Drawing up a win

The weekend before the Pulitzers were announced, Mike Keefe (B.S. ’73, M.S. ’74) received a cryptic text message about a mandatory meeting that Monday at the Denver Post. With the state of the newspaper industry, he thought it must be bad news. “I called my wife and told her I might be packing my desk,” he says. It wasn’t until just before that meeting that Keefe realized he wasn’t being let go—he was being honored.

Mike Keefe
Mike Keefe

Keefe’s career path had some curves, including a swing through the Marine Corps and a stop at a Chevy factory. But he came to the proverbial fork in the road and had to make a choice: use his education and go into science and math, or go where his natural ability, his hobby and the economy led him. His dad was a truck driver and had a friend who was a commercial artist. “My dad thought that was the life compared to driving a truck, so he always tried to convince me to do something with art,” Keefe says. “I was interested in science and math.
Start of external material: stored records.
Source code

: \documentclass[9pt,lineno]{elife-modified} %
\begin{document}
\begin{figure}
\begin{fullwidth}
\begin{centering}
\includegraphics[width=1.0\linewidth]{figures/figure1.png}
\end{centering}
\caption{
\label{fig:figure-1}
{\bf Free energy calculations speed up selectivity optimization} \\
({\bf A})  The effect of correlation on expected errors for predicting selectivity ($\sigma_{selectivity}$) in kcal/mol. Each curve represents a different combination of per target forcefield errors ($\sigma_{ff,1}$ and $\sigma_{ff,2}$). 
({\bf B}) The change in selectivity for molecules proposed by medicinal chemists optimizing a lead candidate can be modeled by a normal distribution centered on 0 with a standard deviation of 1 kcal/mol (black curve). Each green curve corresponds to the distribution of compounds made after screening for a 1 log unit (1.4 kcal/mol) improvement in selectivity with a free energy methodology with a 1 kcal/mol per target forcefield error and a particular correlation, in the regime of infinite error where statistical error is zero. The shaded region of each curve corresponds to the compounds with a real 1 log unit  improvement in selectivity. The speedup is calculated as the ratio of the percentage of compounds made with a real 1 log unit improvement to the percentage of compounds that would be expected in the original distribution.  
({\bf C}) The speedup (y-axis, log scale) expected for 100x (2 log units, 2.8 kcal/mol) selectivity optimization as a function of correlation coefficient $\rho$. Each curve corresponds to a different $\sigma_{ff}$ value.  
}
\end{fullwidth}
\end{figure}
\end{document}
Art was a nice hobby, but not where I thought I’d end up.”

While serving in the Marine Corps, Keefe took a correspondence course in physics “because I was interested in that sort of thing,” he says. After his service, he completed his degree in math at UMKC and was working on his Ph.D. But when he realized the job market wasn’t promising, he looked another direction.
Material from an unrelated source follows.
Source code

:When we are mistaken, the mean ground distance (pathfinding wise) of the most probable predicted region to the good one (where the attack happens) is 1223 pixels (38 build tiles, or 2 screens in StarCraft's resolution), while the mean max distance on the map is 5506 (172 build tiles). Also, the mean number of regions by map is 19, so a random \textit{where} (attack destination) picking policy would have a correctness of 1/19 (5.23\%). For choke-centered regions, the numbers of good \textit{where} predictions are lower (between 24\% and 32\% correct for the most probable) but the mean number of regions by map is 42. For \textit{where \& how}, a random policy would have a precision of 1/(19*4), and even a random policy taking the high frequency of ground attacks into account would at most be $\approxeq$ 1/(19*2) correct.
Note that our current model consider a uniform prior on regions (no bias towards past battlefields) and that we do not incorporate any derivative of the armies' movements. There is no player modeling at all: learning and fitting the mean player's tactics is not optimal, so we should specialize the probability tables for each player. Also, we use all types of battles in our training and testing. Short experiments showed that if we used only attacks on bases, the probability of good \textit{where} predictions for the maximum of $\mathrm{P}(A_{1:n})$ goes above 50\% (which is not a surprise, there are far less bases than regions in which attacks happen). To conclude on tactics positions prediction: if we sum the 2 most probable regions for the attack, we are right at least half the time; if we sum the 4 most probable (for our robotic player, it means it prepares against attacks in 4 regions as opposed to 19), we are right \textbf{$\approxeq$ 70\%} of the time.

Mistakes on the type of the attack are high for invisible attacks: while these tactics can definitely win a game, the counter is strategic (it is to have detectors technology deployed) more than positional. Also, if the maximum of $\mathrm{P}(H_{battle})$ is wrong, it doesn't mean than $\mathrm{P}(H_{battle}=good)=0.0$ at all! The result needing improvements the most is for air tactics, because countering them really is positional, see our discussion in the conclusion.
Keefe was drawing editorial cartoons for the UMKC student newspaper, U-News, as a hobby when he met Bill Shore, a cartoonist for the Kansas City Star. Keefe hastily drew up a cartoon on typewriter paper and showed it to Shore, who was impressed enough to encourage Keefe to follow through on it.
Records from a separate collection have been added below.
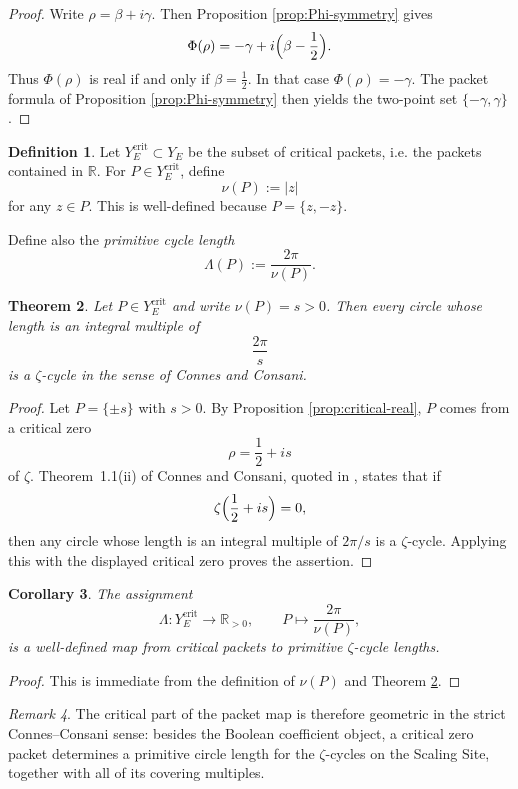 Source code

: \documentclass[11pt,a4paper]{article}
\newtheorem{theorem}{Theorem}[section]
\newtheorem{corollary}[theorem]{Corollary}
\theoremstyle{definition}
\newtheorem{definition}[theorem]{Definition}
\theoremstyle{remark}
\newtheorem{remark}[theorem]{Remark}
\newcommand{\RR}{\mathbb R}
\begin{document}
\begin{proof}
Write $\rho=\beta+i\gamma$.  Then Proposition \ref{prop:Phi-symmetry} gives
\[
\Phi(\rho)=-\gamma+i\Bigl(\beta-\frac12\Bigr).
\]
Thus $\Phi(\rho)$ is real if and only if $\beta=\frac12$.  In that case $\Phi(\rho)=-\gamma$.  The packet formula of Proposition \ref{prop:Phi-symmetry} then yields the two-point set $\{-\gamma,\gamma\}$.
\end{proof}

\begin{definition}
Let $Y_E^{\mathrm{crit}}\subset Y_E$ be the subset of critical packets, i.e. the packets contained in $\RR$.  For $P\in Y_E^{\mathrm{crit}}$, define
\[
\nu(P):=|z|
\]
for any $z\in P$.  This is well-defined because $P=\{z,-z\}$.

Define also the \emph{primitive cycle length}
\[
\Lambda(P):=\frac{2\pi}{\nu(P)}.
\]
\end{definition}

\begin{theorem}\label{thm:zeta-cycles}
Let $P\in Y_E^{\mathrm{crit}}$ and write $\nu(P)=s>0$.  Then every circle whose length is an integral multiple of
\[
\frac{2\pi}{s}
\]
is a $\zeta$-cycle in the sense of Connes and Consani.
\end{theorem}

\begin{proof}
Let $P=\{\pm s\}$ with $s>0$.  By Proposition \ref{prop:critical-real}, $P$ comes from a critical zero
\[
\rho=\frac12+is
\]
of $\zeta$.  Theorem~1.1(ii) of Connes and Consani, quoted in \cite{ConnesConsaniCycles}, states that if
\[
\zeta\Bigl(\frac12+is\Bigr)=0,
\]
then any circle whose length is an integral multiple of $2\pi/s$ is a $\zeta$-cycle.  Applying this with the displayed critical zero proves the assertion.
\end{proof}

\begin{corollary}\label{cor:critical-map}
The assignment
\[
\Lambda:Y_E^{\mathrm{crit}}\longrightarrow \RR_{>0},
\qquad
P\longmapsto \frac{2\pi}{\nu(P)},
\]
is a well-defined map from critical packets to primitive $\zeta$-cycle lengths.
\end{corollary}

\begin{proof}
This is immediate from the definition of $\nu(P)$ and Theorem \ref{thm:zeta-cycles}.
\end{proof}

\begin{remark}
The critical part of the packet map is therefore geometric in the strict Connes--Consani sense: besides the Boolean coefficient object, a critical zero packet determines a primitive circle length for the $\zeta$-cycles on the Scaling Site, together with all of its covering multiples.
\end{remark}
\end{document}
Keefe also sent some cartoons to Bill Sanders, another former Star cartoonist. Sanders liked his work so much he took the liberty of forwarding it to the Denver Post. The Post called him in for an interview and hired him in 1975. He’s been there ever since. In the end, Keefe’s career choice wasn’t necessarily the easier path. Readers bombard him with constant and unapologetic criticism. “It’s brutal,” he says, “but if I didn’t get that kind of criticism, then I’m probably not saying much.”

Keefe cartoon
An early cartoon from Keefe’s days at U-News.